Improving accuracy and generalization in single kernel oil characteristics prediction in maize using NIR-HSI and a knowledge-injected spectral tabtransformer
Anran Song, Xinyu Guo, Weiliang Wen, Chuanyu Wang, Shenghao Gu, Xiaoqian Chen, Juan Wang, Chunjiang Zhao
Abstract
Near-infrared spectroscopy hyperspectral imaging (NIR-HSI) is widely used for seed component prediction due to its non-destructive and rapid nature. However, existing models often suffer from limited generalization, particularly when trained on small datasets, and there is a lack of effective deep learning (DL) models for spectral data analysis. To address these challenges, we propose the Knowledge-Injected Spectral TabTransformer (KIT-Spectral TabTransformer), an innovative adaptation of the traditional TabTransformer specifically designed for maize seeds. By integrating domain-specific knowledge, this approach enhances model training efficiency and predictive accuracy while reducing reliance on large datasets. The generalization capability of the model was rigorously validated through ten-fold cross-validation (10-CV).
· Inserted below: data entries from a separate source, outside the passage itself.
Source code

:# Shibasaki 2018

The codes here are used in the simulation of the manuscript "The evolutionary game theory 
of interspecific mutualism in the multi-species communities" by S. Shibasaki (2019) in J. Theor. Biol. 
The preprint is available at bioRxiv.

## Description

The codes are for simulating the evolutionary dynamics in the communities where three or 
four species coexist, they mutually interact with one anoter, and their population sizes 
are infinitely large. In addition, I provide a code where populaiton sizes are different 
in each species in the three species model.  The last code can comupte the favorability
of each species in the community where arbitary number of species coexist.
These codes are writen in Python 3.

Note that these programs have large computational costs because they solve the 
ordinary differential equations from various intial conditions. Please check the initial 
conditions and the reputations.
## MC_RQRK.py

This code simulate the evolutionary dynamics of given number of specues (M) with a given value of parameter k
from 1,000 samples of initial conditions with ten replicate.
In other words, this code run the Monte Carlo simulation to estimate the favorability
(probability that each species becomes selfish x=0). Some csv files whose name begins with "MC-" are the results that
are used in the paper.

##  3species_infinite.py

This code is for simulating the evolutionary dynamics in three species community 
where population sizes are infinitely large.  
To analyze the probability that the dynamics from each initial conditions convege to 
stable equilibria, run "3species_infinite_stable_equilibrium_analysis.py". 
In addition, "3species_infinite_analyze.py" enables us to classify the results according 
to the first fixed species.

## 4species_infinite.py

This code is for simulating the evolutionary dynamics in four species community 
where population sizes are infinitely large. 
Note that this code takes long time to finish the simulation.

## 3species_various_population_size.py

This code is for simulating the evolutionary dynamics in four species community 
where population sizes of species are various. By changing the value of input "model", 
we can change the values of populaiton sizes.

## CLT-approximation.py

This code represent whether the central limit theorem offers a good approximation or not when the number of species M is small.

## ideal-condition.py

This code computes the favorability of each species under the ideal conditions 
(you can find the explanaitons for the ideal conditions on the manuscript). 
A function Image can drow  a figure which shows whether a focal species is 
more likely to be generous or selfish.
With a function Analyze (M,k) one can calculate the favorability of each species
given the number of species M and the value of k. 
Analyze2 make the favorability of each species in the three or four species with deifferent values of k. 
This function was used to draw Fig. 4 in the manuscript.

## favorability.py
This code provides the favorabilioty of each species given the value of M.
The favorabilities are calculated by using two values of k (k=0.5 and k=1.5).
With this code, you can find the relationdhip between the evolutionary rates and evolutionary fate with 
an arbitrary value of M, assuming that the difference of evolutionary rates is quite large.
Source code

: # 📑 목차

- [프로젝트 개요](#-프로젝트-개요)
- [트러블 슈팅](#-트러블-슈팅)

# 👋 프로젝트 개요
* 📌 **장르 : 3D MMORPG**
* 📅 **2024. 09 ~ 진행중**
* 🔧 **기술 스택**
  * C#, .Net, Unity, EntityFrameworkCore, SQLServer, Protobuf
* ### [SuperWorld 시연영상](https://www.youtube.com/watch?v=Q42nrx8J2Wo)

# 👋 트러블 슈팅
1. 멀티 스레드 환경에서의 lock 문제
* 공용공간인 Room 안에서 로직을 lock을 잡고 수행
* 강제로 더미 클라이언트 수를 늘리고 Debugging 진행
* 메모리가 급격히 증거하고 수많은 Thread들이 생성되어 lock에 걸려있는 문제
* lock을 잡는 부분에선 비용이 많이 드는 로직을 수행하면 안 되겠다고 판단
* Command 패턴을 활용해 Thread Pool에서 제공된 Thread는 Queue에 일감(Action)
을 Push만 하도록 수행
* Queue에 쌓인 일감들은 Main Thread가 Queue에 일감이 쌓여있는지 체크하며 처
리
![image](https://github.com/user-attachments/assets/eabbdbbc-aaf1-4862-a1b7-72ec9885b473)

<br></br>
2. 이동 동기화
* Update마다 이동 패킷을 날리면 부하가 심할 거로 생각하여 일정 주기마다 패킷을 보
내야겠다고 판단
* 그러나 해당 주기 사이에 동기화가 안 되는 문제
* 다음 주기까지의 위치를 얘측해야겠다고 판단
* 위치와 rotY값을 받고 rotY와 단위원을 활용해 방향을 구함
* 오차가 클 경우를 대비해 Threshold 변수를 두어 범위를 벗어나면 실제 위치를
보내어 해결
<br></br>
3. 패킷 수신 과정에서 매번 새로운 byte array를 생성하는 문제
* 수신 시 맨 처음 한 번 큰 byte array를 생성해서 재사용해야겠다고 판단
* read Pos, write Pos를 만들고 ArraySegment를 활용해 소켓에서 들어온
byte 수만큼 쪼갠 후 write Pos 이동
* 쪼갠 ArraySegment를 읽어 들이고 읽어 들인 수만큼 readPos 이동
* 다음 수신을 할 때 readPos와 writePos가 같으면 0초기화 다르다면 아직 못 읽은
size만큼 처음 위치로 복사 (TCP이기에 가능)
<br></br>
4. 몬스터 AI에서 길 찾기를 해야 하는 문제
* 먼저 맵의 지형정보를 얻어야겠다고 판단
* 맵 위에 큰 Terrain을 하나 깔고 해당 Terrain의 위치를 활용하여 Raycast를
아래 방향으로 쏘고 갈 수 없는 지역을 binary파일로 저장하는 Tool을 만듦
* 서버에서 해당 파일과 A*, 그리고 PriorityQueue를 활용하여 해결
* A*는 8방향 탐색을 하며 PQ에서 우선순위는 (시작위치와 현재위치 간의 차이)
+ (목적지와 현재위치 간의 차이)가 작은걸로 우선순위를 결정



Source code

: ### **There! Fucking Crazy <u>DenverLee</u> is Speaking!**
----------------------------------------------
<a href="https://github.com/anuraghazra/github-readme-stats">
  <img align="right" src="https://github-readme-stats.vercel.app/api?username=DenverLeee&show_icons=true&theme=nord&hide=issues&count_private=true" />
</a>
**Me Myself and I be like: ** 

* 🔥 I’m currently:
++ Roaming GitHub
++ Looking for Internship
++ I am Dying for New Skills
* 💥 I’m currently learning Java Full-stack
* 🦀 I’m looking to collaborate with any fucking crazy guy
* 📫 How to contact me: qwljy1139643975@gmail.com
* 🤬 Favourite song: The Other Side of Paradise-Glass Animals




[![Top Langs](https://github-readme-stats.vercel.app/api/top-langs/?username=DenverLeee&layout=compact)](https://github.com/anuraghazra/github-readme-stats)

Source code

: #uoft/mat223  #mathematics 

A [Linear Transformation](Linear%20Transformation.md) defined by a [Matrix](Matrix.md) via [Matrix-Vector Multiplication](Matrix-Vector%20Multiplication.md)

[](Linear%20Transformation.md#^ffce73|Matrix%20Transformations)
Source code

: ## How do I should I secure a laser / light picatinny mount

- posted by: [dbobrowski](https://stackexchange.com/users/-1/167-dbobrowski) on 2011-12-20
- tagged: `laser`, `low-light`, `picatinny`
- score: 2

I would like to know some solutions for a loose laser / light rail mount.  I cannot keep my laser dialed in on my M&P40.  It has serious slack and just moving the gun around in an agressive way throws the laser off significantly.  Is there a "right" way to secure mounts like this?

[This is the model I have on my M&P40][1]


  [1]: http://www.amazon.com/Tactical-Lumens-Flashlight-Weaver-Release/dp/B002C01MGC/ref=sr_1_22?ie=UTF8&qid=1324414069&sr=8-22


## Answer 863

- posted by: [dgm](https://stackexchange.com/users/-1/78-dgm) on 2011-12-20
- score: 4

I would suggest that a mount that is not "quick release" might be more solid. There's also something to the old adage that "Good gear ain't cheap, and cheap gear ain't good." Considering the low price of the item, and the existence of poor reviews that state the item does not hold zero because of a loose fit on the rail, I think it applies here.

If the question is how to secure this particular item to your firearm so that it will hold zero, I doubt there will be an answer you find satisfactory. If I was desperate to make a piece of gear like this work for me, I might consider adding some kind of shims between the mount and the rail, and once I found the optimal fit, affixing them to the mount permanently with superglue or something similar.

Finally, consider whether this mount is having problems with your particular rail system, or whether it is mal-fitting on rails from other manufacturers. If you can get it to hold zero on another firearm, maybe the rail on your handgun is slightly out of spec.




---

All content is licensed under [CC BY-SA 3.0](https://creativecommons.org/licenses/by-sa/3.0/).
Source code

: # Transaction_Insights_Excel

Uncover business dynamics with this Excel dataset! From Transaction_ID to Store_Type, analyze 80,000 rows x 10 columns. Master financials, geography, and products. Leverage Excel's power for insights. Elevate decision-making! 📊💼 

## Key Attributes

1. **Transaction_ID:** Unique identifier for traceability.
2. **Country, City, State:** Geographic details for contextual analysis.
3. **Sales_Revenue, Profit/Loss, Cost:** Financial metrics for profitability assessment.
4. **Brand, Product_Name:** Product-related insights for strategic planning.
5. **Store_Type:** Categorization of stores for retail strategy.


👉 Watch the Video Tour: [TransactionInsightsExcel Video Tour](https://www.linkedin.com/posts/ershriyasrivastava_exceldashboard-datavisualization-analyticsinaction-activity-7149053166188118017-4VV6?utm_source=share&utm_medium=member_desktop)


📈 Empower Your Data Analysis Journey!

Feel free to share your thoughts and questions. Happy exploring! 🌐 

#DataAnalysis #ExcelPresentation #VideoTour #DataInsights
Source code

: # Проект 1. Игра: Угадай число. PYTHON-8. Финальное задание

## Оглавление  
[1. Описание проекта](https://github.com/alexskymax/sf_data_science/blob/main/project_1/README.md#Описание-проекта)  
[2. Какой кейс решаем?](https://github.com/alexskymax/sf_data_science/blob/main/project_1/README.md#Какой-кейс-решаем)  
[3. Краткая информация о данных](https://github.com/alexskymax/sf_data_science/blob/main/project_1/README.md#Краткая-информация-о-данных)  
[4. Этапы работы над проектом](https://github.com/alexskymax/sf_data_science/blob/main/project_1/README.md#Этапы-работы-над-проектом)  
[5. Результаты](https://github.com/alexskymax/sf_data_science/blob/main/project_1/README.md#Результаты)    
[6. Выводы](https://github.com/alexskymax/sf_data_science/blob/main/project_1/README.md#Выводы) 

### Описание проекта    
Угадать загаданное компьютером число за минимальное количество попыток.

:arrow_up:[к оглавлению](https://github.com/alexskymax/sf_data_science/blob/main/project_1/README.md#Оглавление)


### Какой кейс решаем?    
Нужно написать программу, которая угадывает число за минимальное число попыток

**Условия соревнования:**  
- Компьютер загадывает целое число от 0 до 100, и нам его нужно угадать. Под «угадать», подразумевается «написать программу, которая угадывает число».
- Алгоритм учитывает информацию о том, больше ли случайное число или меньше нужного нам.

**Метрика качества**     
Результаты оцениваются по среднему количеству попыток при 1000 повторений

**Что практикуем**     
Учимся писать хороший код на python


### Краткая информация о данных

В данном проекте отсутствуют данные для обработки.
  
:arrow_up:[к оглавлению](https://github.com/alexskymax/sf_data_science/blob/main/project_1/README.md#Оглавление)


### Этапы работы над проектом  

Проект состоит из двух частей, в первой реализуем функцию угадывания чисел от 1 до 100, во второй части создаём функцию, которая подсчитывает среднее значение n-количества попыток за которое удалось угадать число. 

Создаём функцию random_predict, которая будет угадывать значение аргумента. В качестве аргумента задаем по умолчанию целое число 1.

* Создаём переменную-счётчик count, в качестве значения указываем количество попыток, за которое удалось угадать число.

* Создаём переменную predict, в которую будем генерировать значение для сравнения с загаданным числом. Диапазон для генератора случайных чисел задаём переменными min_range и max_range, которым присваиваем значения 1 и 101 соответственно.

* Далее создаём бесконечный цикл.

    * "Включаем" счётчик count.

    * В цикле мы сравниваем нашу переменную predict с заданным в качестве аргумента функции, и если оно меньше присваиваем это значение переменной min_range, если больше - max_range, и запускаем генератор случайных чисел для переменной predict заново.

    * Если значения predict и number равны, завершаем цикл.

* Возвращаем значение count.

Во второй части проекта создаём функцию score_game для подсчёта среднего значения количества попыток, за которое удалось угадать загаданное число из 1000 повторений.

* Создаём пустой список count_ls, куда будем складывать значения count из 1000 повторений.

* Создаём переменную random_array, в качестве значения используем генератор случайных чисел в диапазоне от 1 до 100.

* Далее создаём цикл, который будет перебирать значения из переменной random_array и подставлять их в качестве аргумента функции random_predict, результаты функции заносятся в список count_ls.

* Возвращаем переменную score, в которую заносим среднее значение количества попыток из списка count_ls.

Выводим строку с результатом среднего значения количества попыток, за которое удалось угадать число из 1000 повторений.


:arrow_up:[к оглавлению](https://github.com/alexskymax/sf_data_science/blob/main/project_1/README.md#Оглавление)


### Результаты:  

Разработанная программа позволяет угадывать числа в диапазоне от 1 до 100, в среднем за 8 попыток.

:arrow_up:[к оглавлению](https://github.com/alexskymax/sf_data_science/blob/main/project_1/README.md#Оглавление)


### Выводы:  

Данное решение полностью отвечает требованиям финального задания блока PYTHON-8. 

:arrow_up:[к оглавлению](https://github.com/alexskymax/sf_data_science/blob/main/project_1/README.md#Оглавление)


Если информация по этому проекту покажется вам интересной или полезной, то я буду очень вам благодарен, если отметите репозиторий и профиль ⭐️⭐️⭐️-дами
Compared to traditional machine learning methods, the attention-based CNN (ACNNR), and the Oil Characteristics Predictor Transformer (OCP-Transformer), the KIT-Spectral TabTransformer demonstrated superior performance in oil mass prediction, achieving R p 2 = 0.9238 ± 0.0346, RMSE p = 0.1746 ± 0.0401. For oil content, R p 2 = 0.9602 ± 0.0180 and RMSE p = 0.5301 ± 0.1446 on a dataset with oil content ranging from 0.81 % to 13.07 %. On the independent validation set, our model achieved R 2 values of 0.7820 and 0.7586, along with RPD values of 2.1420 and 2.0355 in the two tasks, highlighting its strong prediction capability and potential for real-world application. These findings offer a potential method and direction for single seed oil prediction and related crop component analysis.